ISER Working Paper Series 2006-29
Measurement error in models of welfare participation
01 Jun 2006
It is believed that a substantial proportion of individuals entitled to receive means-tested welfare benefits do not claim them, thus reducing the effectiveness of government programmes designed to reduce poverty. Existing qualitative research on welfare participation emphasises claim costs arising from the difficulty and hassle of making a claim and other intangible costs such as distaste for welfare participation and social stigma associated with dependence on benefits. In Britain, non-take-up is particularly serious for pensioners. Official estimates report that, although approximately 2 million pensioners were living in low income households in 2000-01, between a third and a quarter of them did not claim the Income Support / Minimum Income Guarantee payments to which they were entitled.
One of the most serious difficulties faced by researchers in trying to understand non-take-up behaviour is that we cannot observe directly the level of entitlement that a person would be judged to have if they were to apply for benefit. Researchers attempt to overcome this problem by using household survey data giving details of the income, assets and other circumstances of representative individuals, then to use the known rules of the benefit system to simulate the entitlement that would result from a successful claim. However, this simulation process is imperfect because individuals' responses to survey questions may be subject to reporting error.
The existence of measurement error in income and simulated benefit entitlement causes systematic distortion of the results produced by statistical analysis of take-up behaviour. Moreover, this bias is technically very complicated and difficult to remove. We point out a technical flaw in previous influential analyses of benefit take-up in the presence of measurement error and indicate how it can be corrected.
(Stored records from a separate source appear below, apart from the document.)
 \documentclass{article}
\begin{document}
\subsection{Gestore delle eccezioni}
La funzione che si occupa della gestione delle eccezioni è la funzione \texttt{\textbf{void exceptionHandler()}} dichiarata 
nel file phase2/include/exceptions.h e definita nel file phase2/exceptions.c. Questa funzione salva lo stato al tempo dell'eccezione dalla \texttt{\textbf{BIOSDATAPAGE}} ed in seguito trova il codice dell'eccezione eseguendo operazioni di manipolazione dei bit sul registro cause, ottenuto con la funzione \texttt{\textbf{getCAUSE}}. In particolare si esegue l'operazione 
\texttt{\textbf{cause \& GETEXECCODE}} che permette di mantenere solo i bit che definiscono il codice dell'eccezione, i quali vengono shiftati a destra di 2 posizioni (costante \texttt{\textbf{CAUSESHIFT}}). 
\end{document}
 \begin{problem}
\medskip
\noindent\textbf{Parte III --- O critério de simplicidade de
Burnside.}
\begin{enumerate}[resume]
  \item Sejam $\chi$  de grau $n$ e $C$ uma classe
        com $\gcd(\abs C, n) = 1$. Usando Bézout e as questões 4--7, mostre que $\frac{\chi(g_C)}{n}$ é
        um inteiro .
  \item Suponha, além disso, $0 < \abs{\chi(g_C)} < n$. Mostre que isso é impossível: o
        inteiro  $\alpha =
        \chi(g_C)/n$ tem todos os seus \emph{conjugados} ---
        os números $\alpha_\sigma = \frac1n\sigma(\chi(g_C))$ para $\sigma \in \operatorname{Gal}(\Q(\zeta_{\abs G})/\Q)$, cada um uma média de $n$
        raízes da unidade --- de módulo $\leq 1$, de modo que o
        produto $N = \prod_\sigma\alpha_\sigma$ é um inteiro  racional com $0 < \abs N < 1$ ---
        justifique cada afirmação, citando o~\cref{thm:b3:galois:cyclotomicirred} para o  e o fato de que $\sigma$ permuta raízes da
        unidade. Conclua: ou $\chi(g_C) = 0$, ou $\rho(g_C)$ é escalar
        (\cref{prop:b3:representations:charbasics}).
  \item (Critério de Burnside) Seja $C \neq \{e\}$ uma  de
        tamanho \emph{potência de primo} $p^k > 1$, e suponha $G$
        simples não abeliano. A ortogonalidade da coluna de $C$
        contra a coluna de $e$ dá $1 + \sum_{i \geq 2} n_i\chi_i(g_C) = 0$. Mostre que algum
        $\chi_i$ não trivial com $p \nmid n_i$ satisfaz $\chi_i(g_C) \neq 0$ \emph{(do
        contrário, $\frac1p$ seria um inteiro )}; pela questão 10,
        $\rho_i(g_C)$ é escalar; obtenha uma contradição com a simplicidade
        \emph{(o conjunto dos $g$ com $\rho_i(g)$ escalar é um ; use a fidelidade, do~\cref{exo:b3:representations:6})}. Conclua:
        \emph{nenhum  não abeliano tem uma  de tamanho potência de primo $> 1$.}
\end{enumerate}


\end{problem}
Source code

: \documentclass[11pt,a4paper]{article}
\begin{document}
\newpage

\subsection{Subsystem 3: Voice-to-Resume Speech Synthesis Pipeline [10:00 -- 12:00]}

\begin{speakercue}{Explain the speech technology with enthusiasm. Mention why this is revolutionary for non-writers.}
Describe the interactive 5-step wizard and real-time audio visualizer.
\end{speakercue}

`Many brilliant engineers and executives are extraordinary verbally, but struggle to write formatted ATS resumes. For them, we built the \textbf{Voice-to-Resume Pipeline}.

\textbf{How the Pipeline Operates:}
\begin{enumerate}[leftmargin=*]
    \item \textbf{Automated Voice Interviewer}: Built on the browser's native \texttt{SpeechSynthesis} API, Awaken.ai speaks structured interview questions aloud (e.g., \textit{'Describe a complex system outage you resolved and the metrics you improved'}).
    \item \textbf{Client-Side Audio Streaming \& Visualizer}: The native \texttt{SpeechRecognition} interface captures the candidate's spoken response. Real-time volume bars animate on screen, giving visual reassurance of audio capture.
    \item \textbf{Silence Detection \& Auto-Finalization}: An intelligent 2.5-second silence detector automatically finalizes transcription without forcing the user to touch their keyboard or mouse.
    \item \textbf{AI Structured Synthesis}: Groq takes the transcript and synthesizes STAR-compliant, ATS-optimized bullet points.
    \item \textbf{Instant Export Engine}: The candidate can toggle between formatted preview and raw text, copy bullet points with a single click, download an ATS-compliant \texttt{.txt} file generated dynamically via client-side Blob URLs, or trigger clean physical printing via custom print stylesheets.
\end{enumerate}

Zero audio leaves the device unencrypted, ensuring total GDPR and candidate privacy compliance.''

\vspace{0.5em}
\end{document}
We apply the method to a model of the take-up of Income Support by older British pensioners during the period 1997-2000 and investigate the effect of measurement error bias by estimating a generalised model with explicit allowance for the distortionary effect of measurement error. We find that a failure to take account of measurement error would cause the researcher to over-estimate the extent to which potential claimants respond to financial incentives and, consequently, the magnitude of the claim costs (arising from 'stigma' or 'hassle') borne by claimants. These findings should be seen as exploratory rather than definitive but they indicate the very important role that measurement error plays in studies of take-up behaviour.